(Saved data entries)
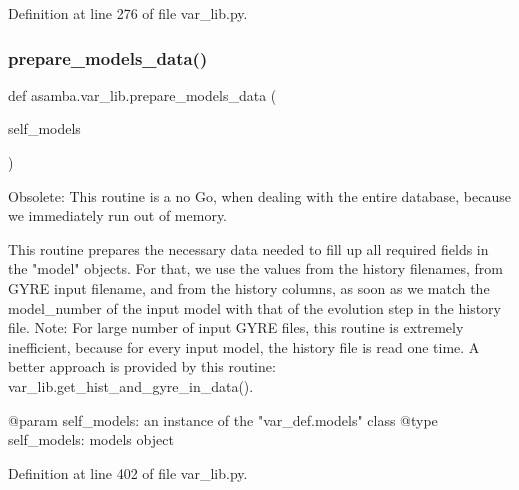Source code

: Definition at line 276 of file var\+\_\+lib.\+py.

\mbox{\label{namespaceasamba_1_1var__lib_ac3a34f468d31f54f0d29486fbd1d3ab5}} 
\subsubsection{\texorpdfstring{prepare\+\_\+models\+\_\+data()}{prepare\_models\_data()}}
{\footnotesize\ttfamily def asamba.\+var\+\_\+lib.\+prepare\+\_\+models\+\_\+data (\begin{DoxyParamCaption}\item[{}]{self\+\_\+models }\end{DoxyParamCaption})}

\begin{DoxyVerb}Obsolete: This routine is a no Go, when dealing with the entire database, because we immediately 
run out of memory.

This routine prepares the necessary data needed to fill up all required fields in the "model" objects.
For that, we use the values from the history filenames, from GYRE input filename, and from the history
columns, as soon as we match the model_number of the input model with that of the evolution step in
the history file.
Note: For large number of input GYRE files, this routine is extremely inefficient, because for every 
input model, the history file is read one time. A better approach is provided by this routine:
var_lib.get_hist_and_gyre_in_data().

@param self_models: an instance of the "var_def.models" class 
@type self_models: models object\end{DoxyVerb}
 

Definition at line 402 of file var\+\_\+lib.\+py.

_Problem_. Look for the line with "For that, we" in the records above. Repeat it and each line after it exactly.

_Result for this task_.
For that, we use the values from the history filenames, from GYRE input filename, and from the history
columns, as soon as we match the model_number of the input model with that of the evolution step in
the history file.
Note: For large number of input GYRE files, this routine is extremely inefficient, because for every 
input model, the history file is read one time. A better approach is provided by this routine:
var_lib.get_hist_and_gyre_in_data().

@param self_models: an instance of the "var_def.models" class 
@type self_models: models object\end{DoxyVerb}
 

Definition at line 402 of file var\+\_\+lib.\+py.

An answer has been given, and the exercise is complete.